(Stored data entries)
--- START ---
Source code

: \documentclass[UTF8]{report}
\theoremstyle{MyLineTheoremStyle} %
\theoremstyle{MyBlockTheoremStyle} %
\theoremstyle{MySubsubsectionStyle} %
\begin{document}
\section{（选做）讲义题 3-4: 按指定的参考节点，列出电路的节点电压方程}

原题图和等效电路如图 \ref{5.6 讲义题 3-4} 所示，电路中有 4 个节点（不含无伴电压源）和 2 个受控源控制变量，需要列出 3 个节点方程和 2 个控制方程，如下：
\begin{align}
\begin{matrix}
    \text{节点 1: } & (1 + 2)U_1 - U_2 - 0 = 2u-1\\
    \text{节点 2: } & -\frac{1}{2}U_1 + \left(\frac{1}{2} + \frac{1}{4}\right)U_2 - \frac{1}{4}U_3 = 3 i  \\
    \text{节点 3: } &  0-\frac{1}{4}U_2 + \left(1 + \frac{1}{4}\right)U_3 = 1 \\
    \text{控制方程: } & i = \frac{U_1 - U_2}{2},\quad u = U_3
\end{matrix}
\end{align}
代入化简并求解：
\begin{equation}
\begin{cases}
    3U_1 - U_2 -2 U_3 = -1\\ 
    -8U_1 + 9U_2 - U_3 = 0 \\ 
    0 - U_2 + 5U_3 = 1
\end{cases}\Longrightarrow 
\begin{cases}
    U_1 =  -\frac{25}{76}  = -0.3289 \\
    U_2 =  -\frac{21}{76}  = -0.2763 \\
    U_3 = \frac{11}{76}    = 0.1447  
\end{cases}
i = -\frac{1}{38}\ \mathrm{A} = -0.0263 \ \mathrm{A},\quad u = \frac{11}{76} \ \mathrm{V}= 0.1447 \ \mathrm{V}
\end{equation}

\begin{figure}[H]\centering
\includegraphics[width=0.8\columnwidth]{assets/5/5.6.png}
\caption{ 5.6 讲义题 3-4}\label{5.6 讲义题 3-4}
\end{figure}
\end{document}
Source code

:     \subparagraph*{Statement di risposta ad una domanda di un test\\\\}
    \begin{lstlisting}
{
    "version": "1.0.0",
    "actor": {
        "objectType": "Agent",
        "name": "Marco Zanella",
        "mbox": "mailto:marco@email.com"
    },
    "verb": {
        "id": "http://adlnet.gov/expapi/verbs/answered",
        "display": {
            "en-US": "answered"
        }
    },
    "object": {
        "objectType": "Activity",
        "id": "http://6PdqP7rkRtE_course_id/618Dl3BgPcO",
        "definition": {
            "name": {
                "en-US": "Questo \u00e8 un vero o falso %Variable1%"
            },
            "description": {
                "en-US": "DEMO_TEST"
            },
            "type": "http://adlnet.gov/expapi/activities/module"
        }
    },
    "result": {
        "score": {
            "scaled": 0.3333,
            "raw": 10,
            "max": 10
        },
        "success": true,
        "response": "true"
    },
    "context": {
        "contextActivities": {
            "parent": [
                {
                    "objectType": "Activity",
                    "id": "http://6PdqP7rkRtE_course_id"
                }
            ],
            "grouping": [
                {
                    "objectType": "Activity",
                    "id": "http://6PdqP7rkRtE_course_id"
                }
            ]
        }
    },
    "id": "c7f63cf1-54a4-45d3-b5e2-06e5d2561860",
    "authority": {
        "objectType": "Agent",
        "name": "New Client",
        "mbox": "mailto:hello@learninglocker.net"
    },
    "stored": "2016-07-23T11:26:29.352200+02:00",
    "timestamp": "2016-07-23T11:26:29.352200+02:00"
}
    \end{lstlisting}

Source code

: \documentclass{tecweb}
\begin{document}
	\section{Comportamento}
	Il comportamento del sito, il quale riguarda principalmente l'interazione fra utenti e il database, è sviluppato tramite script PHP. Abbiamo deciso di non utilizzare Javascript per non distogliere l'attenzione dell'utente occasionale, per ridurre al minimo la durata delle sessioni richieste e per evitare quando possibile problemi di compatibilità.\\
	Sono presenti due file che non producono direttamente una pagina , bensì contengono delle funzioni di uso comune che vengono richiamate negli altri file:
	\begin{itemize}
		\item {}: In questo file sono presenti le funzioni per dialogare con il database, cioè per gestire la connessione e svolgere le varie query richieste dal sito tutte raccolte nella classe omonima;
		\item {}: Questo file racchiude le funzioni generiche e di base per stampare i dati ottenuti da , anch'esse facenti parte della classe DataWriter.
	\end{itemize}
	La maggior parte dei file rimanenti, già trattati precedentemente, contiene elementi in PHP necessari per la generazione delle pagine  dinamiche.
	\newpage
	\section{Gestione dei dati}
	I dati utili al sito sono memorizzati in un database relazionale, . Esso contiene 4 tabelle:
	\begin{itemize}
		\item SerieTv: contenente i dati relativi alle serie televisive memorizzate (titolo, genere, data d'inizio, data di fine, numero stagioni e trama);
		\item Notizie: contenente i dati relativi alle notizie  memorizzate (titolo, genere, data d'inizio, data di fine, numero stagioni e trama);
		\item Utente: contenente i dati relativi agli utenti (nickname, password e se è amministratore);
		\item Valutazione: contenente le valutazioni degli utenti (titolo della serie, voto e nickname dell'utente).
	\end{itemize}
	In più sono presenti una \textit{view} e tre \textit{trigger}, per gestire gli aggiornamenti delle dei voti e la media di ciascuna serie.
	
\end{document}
--- END ---
INSTRUCTIONS TO FOLLOW:
Reproduce the preceding entries exactly and completely.

RESULT:
Source code

: \documentclass[UTF8]{report}
\theoremstyle{MyLineTheoremStyle} %
\theoremstyle{MyBlockTheoremStyle} %
\theoremstyle{MySubsubsectionStyle} %
\begin{document}
\section{（选做）讲义题 3-4: 按指定的参考节点，列出电路的节点电压方程}

原题图和等效电路如图 \ref{5.6 讲义题 3-4} 所示，电路中有 4 个节点（不含无伴电压源）和 2 个受控源控制变量，需要列出 3 个节点方程和 2 个控制方程，如下：
\begin{align}
\begin{matrix}
    \text{节点 1: } & (1 + 2)U_1 - U_2 - 0 = 2u-1\\
    \text{节点 2: } & -\frac{1}{2}U_1 + \left(\frac{1}{2} + \frac{1}{4}\right)U_2 - \frac{1}{4}U_3 = 3 i  \\
    \text{节点 3: } &  0-\frac{1}{4}U_2 + \left(1 + \frac{1}{4}\right)U_3 = 1 \\
    \text{控制方程: } & i = \frac{U_1 - U_2}{2},\quad u = U_3
\end{matrix}
\end{align}
代入化简并求解：
\begin{equation}
\begin{cases}
    3U_1 - U_2 -2 U_3 = -1\\ 
    -8U_1 + 9U_2 - U_3 = 0 \\ 
    0 - U_2 + 5U_3 = 1
\end{cases}\Longrightarrow 
\begin{cases}
    U_1 =  -\frac{25}{76}  = -0.3289 \\
    U_2 =  -\frac{21}{76}  = -0.2763 \\
    U_3 = \frac{11}{76}    = 0.1447  
\end{cases}
i = -\frac{1}{38}\ \mathrm{A} = -0.0263 \ \mathrm{A},\quad u = \frac{11}{76} \ \mathrm{V}= 0.1447 \ \mathrm{V}
\end{equation}

\begin{figure}[H]\centering
\includegraphics[width=0.8\columnwidth]{assets/5/5.6.png}
\caption{ 5.6 讲义题 3-4}\label{5.6 讲义题 3-4}
\end{figure}
\end{document}
Source code

:     \subparagraph*{Statement di risposta ad una domanda di un test\\\\}
    \begin{lstlisting}
{
    "version": "1.0.0",
    "actor": {
        "objectType": "Agent",
        "name": "Marco Zanella",
        "mbox": "mailto:marco@email.com"
    },
    "verb": {
        "id": "http://adlnet.gov/expapi/verbs/answered",
        "display": {
            "en-US": "answered"
        }
    },
    "object": {
        "objectType": "Activity",
        "id": "http://6PdqP7rkRtE_course_id/618Dl3BgPcO",
        "definition": {
            "name": {
                "en-US": "Questo \u00e8 un vero o falso %Variable1%"
            },
            "description": {
                "en-US": "DEMO_TEST"
            },
            "type": "http://adlnet.gov/expapi/activities/module"
        }
    },
    "result": {
        "score": {
            "scaled": 0.3333,
            "raw": 10,
            "max": 10
        },
        "success": true,
        "response": "true"
    },
    "context": {
        "contextActivities": {
            "parent": [
                {
                    "objectType": "Activity",
                    "id": "http://6PdqP7rkRtE_course_id"
                }
            ],
            "grouping": [
                {
                    "objectType": "Activity",
                    "id": "http://6PdqP7rkRtE_course_id"
                }
            ]
        }
    },
    "id": "c7f63cf1-54a4-45d3-b5e2-06e5d2561860",
    "authority": {
        "objectType": "Agent",
        "name": "New Client",
        "mbox": "mailto:hello@learninglocker.net"
    },
    "stored": "2016-07-23T11:26:29.352200+02:00",
    "timestamp": "2016-07-23T11:26:29.352200+02:00"
}
    \end{lstlisting}

Source code

: \documentclass{tecweb}
\begin{document}
	\section{Comportamento}
	Il comportamento del sito, il quale riguarda principalmente l'interazione fra utenti e il database, è sviluppato tramite script PHP. Abbiamo deciso di non utilizzare Javascript per non distogliere l'attenzione dell'utente occasionale, per ridurre al minimo la durata delle sessioni richieste e per evitare quando possibile problemi di compatibilità.\\
	Sono presenti due file che non producono direttamente una pagina , bensì contengono delle funzioni di uso comune che vengono richiamate negli altri file:
	\begin{itemize}
		\item {}: In questo file sono presenti le funzioni per dialogare con il database, cioè per gestire la connessione e svolgere le varie query richieste dal sito tutte raccolte nella classe omonima;
		\item {}: Questo file racchiude le funzioni generiche e di base per stampare i dati ottenuti da , anch'esse facenti parte della classe DataWriter.
	\end{itemize}
	La maggior parte dei file rimanenti, già trattati precedentemente, contiene elementi in PHP necessari per la generazione delle pagine  dinamiche.
	\newpage
	\section{Gestione dei dati}
	I dati utili al sito sono memorizzati in un database relazionale, . Esso contiene 4 tabelle:
	\begin{itemize}
		\item SerieTv: contenente i dati relativi alle serie televisive memorizzate (titolo, genere, data d'inizio, data di fine, numero stagioni e trama);
		\item Notizie: contenente i dati relativi alle notizie  memorizzate (titolo, genere, data d'inizio, data di fine, numero stagioni e trama);
		\item Utente: contenente i dati relativi agli utenti (nickname, password e se è amministratore);
		\item Valutazione: contenente le valutazioni degli utenti (titolo della serie, voto e nickname dell'utente).
	\end{itemize}
	In più sono presenti una \textit{view} e tre \textit{trigger}, per gestire gli aggiornamenti delle dei voti e la media di ciascuna serie.
	
\end{document}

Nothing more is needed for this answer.